::: RECORDS PROVIDED :::

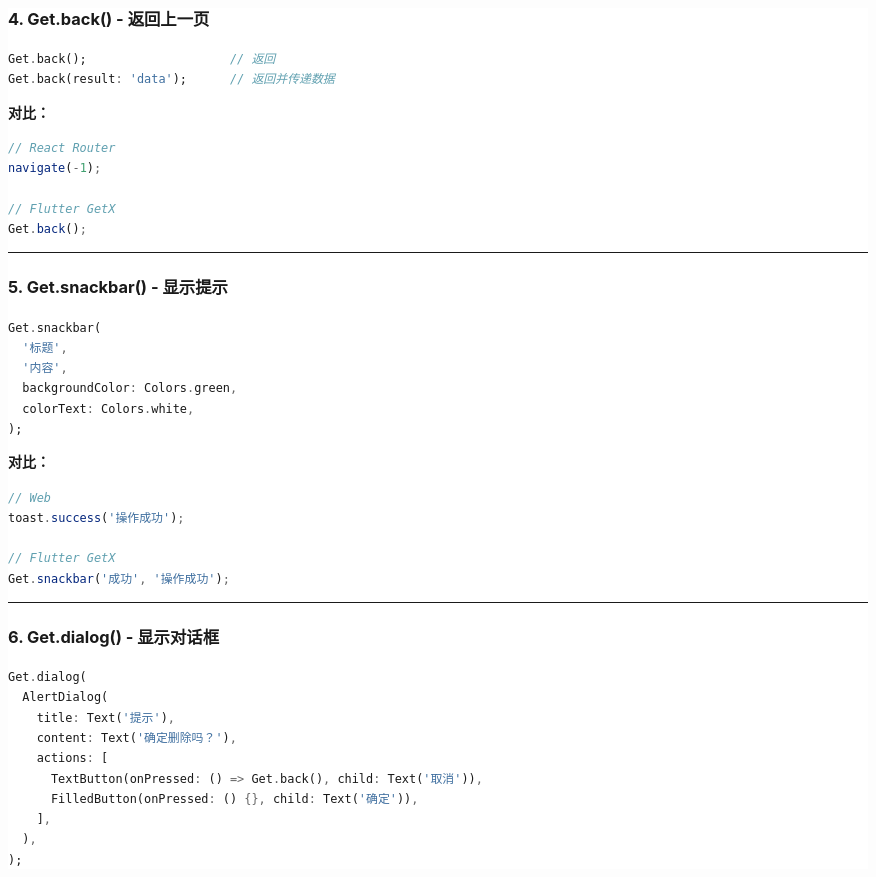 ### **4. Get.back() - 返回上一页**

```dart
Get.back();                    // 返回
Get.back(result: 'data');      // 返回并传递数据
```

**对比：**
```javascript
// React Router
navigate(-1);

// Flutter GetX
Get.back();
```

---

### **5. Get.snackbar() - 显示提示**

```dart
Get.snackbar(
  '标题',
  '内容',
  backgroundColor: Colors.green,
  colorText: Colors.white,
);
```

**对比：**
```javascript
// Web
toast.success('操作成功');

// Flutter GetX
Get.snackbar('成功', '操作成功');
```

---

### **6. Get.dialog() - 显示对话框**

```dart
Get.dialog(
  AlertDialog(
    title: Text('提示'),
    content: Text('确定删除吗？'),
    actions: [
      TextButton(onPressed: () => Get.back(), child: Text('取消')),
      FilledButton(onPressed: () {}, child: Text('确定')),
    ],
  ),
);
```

:::
::: RECORDS PROVIDED :::

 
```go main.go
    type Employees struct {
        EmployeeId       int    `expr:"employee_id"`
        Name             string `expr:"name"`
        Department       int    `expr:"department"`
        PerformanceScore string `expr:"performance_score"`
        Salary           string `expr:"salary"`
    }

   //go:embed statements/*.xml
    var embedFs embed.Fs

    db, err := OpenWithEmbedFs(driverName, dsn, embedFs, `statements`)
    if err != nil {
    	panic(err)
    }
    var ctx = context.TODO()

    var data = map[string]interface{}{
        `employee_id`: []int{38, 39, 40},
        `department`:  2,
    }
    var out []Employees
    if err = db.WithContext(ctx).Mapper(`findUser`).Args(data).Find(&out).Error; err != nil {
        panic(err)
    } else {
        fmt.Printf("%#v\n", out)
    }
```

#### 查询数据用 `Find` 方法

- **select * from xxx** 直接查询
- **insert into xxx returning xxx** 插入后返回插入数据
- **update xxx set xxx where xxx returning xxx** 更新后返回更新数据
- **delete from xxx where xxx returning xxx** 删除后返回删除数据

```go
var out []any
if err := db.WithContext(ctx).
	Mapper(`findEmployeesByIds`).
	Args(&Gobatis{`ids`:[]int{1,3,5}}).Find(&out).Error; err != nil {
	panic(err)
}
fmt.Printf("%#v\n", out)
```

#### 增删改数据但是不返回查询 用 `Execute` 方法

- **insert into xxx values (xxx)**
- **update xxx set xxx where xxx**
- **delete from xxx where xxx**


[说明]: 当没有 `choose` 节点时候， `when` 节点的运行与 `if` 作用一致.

:::

**WHAT NEEDS TO BE DONE:** Scan the material above for lines that contain the string "Colors", and copy each such line.

**RESPONSE:**
  backgroundColor: Colors.green,
  colorText: Colors.white,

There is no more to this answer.